In Happy Valley, the implications of the penalties are still sinking in.
This week might have begun with stories about a statue.
Benjamin Willis, a longtime State College resident, takes pictures outside the site where the Joe Paterno statue stood until this past Sunday morning, when the university's president ordered it to be hauled off and put in storage.
"Something had to happen. They had to address, –they couldn't escape that, it was too much pressure. They just could not turn a blind eye to this whole thing," Willis said, but he wasn't talking about the statue.
Like so many others in Happy Valley, he was talking about the latest fallout from the Jerry Sandusky child sex abuse scandal: penalties against the university's hailed football team.
Fourteen years of football wins (1998-2011) have been scrubbed from the record. The team is banned from playing in any bowl games or conference championships for the next four years. Athletic scholarships have been reduced from 25 to 15 for the next four years. The school has been fined $60 million.
Students and school employees, residents, and local business owners are struggling for words to describe their feelings about the sanctions, which could cripple a team as well as the clubs, businesses, and rituals that flourish for six or seven weekends each fall.
For Willis, whose family went to school at Penn State, worked there, and lived in town, it's all a bit much.
"It's bad enough to go after those who are culpable and those who are responsible for what transpired, but then to turn around and cause suffering for those who had nothing to do with it, makes the story more tragic," Willis said.

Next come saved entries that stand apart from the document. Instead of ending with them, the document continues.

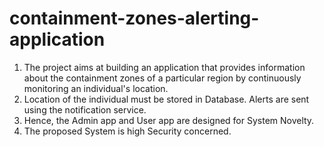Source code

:  # containment-zones-alerting-application
 
1) The project aims at building an application that provides information   about the containment zones of a particular region by continuously monitoring an individual's    location.
2) Location of the individual must be stored in Database. Alerts are sent using the notification service.
3) Hence, the Admin app and User app are designed for System Novelty.
4) The proposed System is high Security concerned.


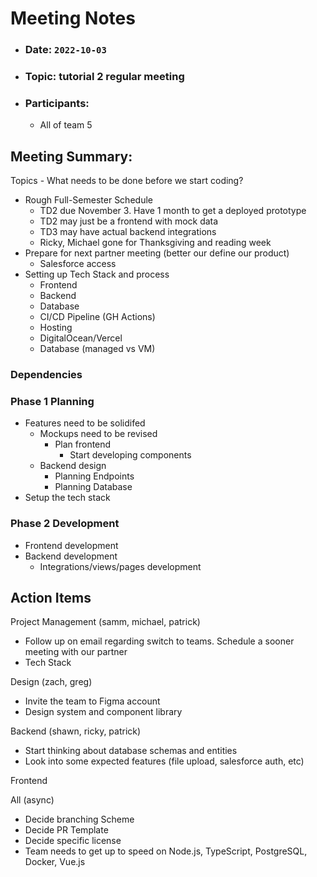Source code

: # Meeting Notes

-   ### Date: `2022-10-03`
-   ### Topic: tutorial 2 regular meeting
-   ### Participants:
    -   All of team 5

## Meeting Summary:

Topics - What needs to be done before we start coding?

- Rough Full-Semester Schedule
  - TD2 due November 3. Have 1 month to get a deployed prototype
  - TD2 may just be a frontend with mock data
  - TD3 may have actual backend integrations
  - Ricky, Michael gone for Thanksgiving and reading week
- Prepare for next partner meeting (better our define our product)
  - Salesforce access
- Setting up Tech Stack and process
  - Frontend
  - Backend
  - Database
  - CI/CD Pipeline (GH Actions)
  - Hosting
  - DigitalOcean/Vercel
  - Database (managed vs VM)

### Dependencies

### Phase 1 Planning

- Features need to be solidifed
  - Mockups need to be revised
    - Plan frontend
      - Start developing components
  - Backend design
    - Planning Endpoints
    - Planning Database
- Setup the tech stack

### Phase 2 Development

- Frontend development
- Backend development
  - Integrations/views/pages development

## Action Items

Project Management (samm, michael, patrick)
- Follow up on email regarding switch to teams. Schedule a sooner meeting with our partner
- Tech Stack

Design (zach, greg) 
- Invite the team to Figma account
- Design system and component library

Backend (shawn, ricky, patrick)
- Start thinking about database schemas and entities
- Look into some expected features (file upload, salesforce auth, etc)

Frontend

All (async)
- Decide branching Scheme
- Decide PR Template
- Decide specific license
- Team needs to get up to speed on Node.js, TypeScript, PostgreSQL, Docker, Vue.js
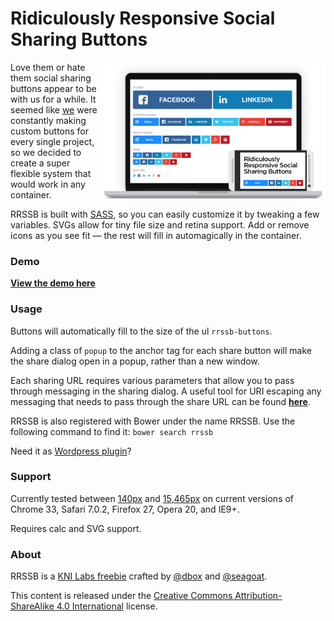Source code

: 
# Ridiculously Responsive Social Sharing Buttons

[<img align="right" src="media/rrssb-preview.png" width="359" height="auto"/>](http://kurtnoble.com/labs/rrssb/) Love them or hate them social sharing buttons appear to be with us for a while. It seemed like [we](http://www.kurtnoble.com) were constantly making custom buttons for every single project, so we decided to create a super flexible system that would work in any container.

RRSSB is built with [SASS](http://sass-lang.com/), so you can easily customize it by tweaking a few variables. SVGs allow for tiny file size and retina support. Add or remove icons as you see fit &mdash; the rest will fill in automagically in the container.

### Demo

[**View the demo here**](http://kurtnoble.com/labs/rrssb/)

### Usage

Buttons will automatically fill to the size of the ul `rrssb-buttons`.

Adding a class of `popup` to the anchor tag for each share button will make the share dialog open in a popup, rather than a new window.

Each sharing URL requires various parameters that allow you to pass through messaging in the sharing dialog. A useful tool for URI escaping any messaging that needs to pass through the share URL can be found [**here**](http://meyerweb.com/eric/tools/dencoder/).

RRSSB is also registered with Bower under the name RRSSB. Use the following command to find it: `bower search rrssb`

Need it as [Wordpress plugin](http://wordpress.org/plugins/ridiculously-responsive-social-sharing-buttons/)?

### Support

Currently tested between [140px](https://www.dropbox.com/s/2k6lcebg2887ge3/Screenshot%202014-02-18%2009.45.45.png) and [15,465px](https://www.dropbox.com/s/1juq03011lixk3r/Screenshot%202014-02-18%2009.43.57.png) on current versions of Chrome 33, Safari 7.0.2, Firefox 27, Opera 20, and IE9+. 

Requires calc and SVG support.

### About

RRSSB is a [KNI Labs freebie](http://kurtnoble.com/) crafted by [@dbox](http://www.twitter.com/dbox) and [@seagoat](http://www.twitter.com/seagoat).

This content is released under the [Creative Commons Attribution-ShareAlike 4.0 International](http://creativecommons.org/licenses/by-sa/4.0/legalcode) license.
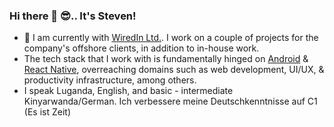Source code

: ### Hi there 👋 :sunglasses:.. It's Steven! 
- 🔭 I am currently with [WiredIn Ltd.](https://www.wiredin.rw/). I work on a couple of projects for the company's offshore clients, in addition to in-house work.
- The tech stack that I work with is fundamentally hinged on [Android](https://www.android.com/) & [React Native](https://www.android.com/), overreaching domains such as web development, UI/UX, & productivity infrastructure, among others.
- I speak Luganda, English, and basic - intermediate Kinyarwanda/German. Ich verbessere meine Deutschkenntnisse auf C1 (Es ist Zeit)

<!--
**skijooma/skijooma** is a ✨ _special_ ✨ repository because its `README.md` (this file) appears on your GitHub profile.

Here are some ideas to get you started:

- 🔭 I currently work with [WiredIn Ltd.](https://www.wiredin.rw/). I work on a couple of projects for the company's offshore clients, in addition to in-house work.
- 🌱 I’m currently learning ...
- 👯 I’m looking to collaborate on ...
- 🤔 I’m looking for help with ...
- 💬 Ask me about ...
- 📫 How to reach me: ...
- 😄 Pronouns: ...
- ⚡ Fun fact: ...
-->
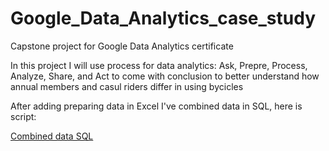 # Google_Data_Analytics_case_study
Capstone project for Google Data Analytics certificate

In this project I will use process for data analytics: Ask, Prepre, Process, Analyze, Share, and Act to come with conclusion to better understand how annual members and casul riders differ in using bycicles

After adding preparing data in Excel I've combined data in SQL, here is script:

[Combined data SQL](https://github.com/Friedman28/Google_Data_Analytics_Cyclist_case_Study/blob/main/Combining_data.sql)
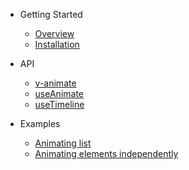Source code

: - Getting Started

  - [Overview](/)
  - [Installation](getting-started/installation.md)

- API

  - [v-animate](api/v-animate.md)
  - [useAnimate](api/use-animate.md)
  - [useTimeline](api/use-timeline.md)

- Examples

  - [Animating list](examples/animating-list.md)
  - [Animating elements independently](examples/animating-elements-independently.md)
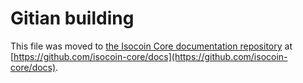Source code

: Gitian building
================

This file was moved to [the Isocoin Core documentation repository](https://github.com/isocoin-core/docs/blob/master/gitian-building.md) at [https://github.com/isocoin-core/docs](https://github.com/isocoin-core/docs).
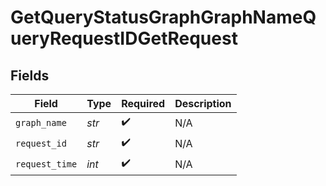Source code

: # GetQueryStatusGraphGraphNameQueryRequestIDGetRequest


## Fields

| Field              | Type               | Required           | Description        |
| ------------------ | ------------------ | ------------------ | ------------------ |
| `graph_name`       | *str*              | :heavy_check_mark: | N/A                |
| `request_id`       | *str*              | :heavy_check_mark: | N/A                |
| `request_time`     | *int*              | :heavy_check_mark: | N/A                |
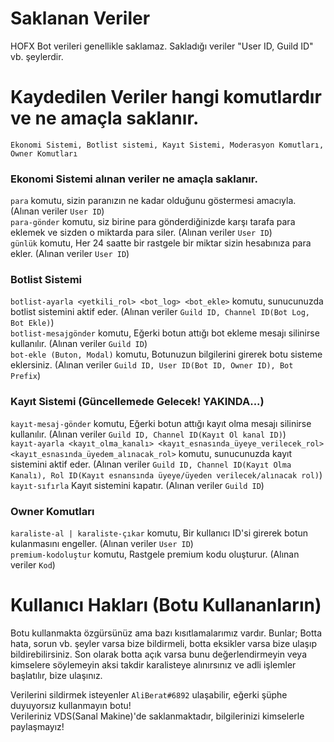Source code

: # Saklanan Veriler

HOFX Bot verileri genellikle saklamaz. Sakladığı veriler "User ID, Guild ID" vb. şeylerdir. 

# Kaydedilen Veriler hangi komutlardır ve ne amaçla saklanır.
`Ekonomi Sistemi, Botlist sistemi, Kayıt Sistemi, Moderasyon Komutları, Owner Komutları`

### Ekonomi Sistemi alınan veriler ne amaçla saklanır.
`para` komutu, sizin paranızın ne kadar olduğunu göstermesi amacıyla. (Alınan veriler `User ID`)                                                                                                                                                                       
`para-gönder` komutu, siz birine para gönderdiğinizde karşı tarafa para eklemek ve sizden o miktarda para siler. (Alınan veriler `User ID`)                                                                                                                                                                       
`günlük` komutu, Her 24 saatte bir rastgele bir miktar sizin hesabınıza para ekler. (Alınan veriler `User ID`)


### Botlist Sistemi
`botlist-ayarla <yetkili_rol> <bot_log> <bot_ekle>` komutu, sunucunuzda botlist sistemini aktif eder. (Alınan veriler `Guild ID, Channel ID(Bot Log, Bot Ekle)`)                                                                                                                                                                               
`botlist-mesajgönder` komutu, Eğerki botun attığı bot ekleme mesajı silinirse kullanılır. (Alınan veriler `Guild ID`)                                                                                                                                                                                                                           
`bot-ekle (Buton, Modal)` komutu, Botunuzun bilgilerini girerek botu sisteme eklersiniz. (Alınan veriler `Guild ID, User ID(Bot ID, Owner ID), Bot Prefix`)

### Kayıt Sistemi (Güncellemede Gelecek! YAKINDA...)
`kayıt-mesaj-gönder` komutu, Eğerki botun attığı kayıt olma mesajı silinirse kullanılır. (Alınan veriler `Guild ID, Channel ID(Kayıt Ol kanal ID)`)                                                                                                                                                                                             
`kayıt-ayarla <kayıt_olma_kanalı> <kayıt_esnasında_üyeye_verilecek_rol> <kayıt_esnasında_üyedem_alınacak_rol>` komutu, sunucunuzda kayıt sistemini aktif eder. (Alınan veriler `Guild ID, Channel ID(Kayıt Olma Kanalı), Rol ID(Kayıt esnansında üyeye/üyeden verilecek/alınacak rol)`)                                                                                                                                                                                                                               
`kayıt-sıfırla` Kayıt sistemini kapatır. (Alınan veriler `Guild ID`)

### Owner Komutları
`karaliste-al | karaliste-çıkar` komutu, Bir kullanıcı ID'si girerek botun kulanmasını engeller. (Alınan veriler `User ID`)                                                                                                                                                                                                                     
`premium-kodoluştur` komutu, Rastgele premium kodu oluşturur. (Alınan veriler `Kod`)

# Kullanıcı Hakları (Botu Kullananların)
Botu kullanmakta özgürsünüz ama bazı kısıtlamalarımız vardır. Bunlar; Botta hata, sorun vb. şeyler varsa bize bildirmeli, botta eksikler varsa bize ulaşıp bildirebilirsiniz. Son olarak botta açık varsa bunu değerlendirmeyin veya kimselere söylemeyin aksi takdir karalisteye alınırsınız ve adli işlemler başlatılır, bize ulaşınız.


Verilerini sildirmek isteyenler `AliBerat#6892` ulaşabilir, eğerki şüphe duyuyorsız kullanmayın botu!                                                                                                                                                                                                                                           
Verileriniz VDS(Sanal Makine)'de saklanmaktadır, bilgilerinizi kimselerle paylaşmayız!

Some are piping mad about the NCAA decision, saying the governing body overstepped its bounds.
One school administrator admitted midday Monday that he hadn't yet seen the NCAA President Mark Emmert's press conference.
"I've had meetings," he explained, and went on to say he may have been using them as a distraction.
Thousands of prospective students are touring the campus this week, according to some current Penn Staters who work as campus guides.
One tour guide said he got choked up as he answered questions about the football program. He plays in the marching band, and it suddenly hit him that they would not be going to any bowl games this year.
Matt Kropp, a Penn State fan and Wilkes-Barre resident, said things like that drive home how unfair the penalties are.
"I understand that the NCAA had to do something, but every single player that's on that team right now was in junior high school, –not even –elementary school, when this happened," Kropp said.
Economic repercussions aren't far from people's minds.
East College Avenue is a few minutes' walk from the football stadium. It's lined with all the staples of a college town: pizza joints, coffee shops, and Penn State apparel stores every few steps.
Ingrid Ritchie walked onto campus from the street with shopping bags in both hands. She is an incoming freshman at the school, and her father teaches here.
She said she can't see how the local economy comes out of this unscathed.
"I mean it thrives on the football program. It's, you know, all these shops. Everyone comes here every Saturday," Ritchie said. "It's like downtown's crazy. You know, some people don't even, don't go out on Saturdays because it's just so crazy, and I mean, I think businesses will be affected."
But one shop worker said the alumni will turn out this fall. Just wait, he said, as t-shirts bearing the Nittany Lion wave in the breeze behind him. He said fans will come in droves to show they're still Penn State proud.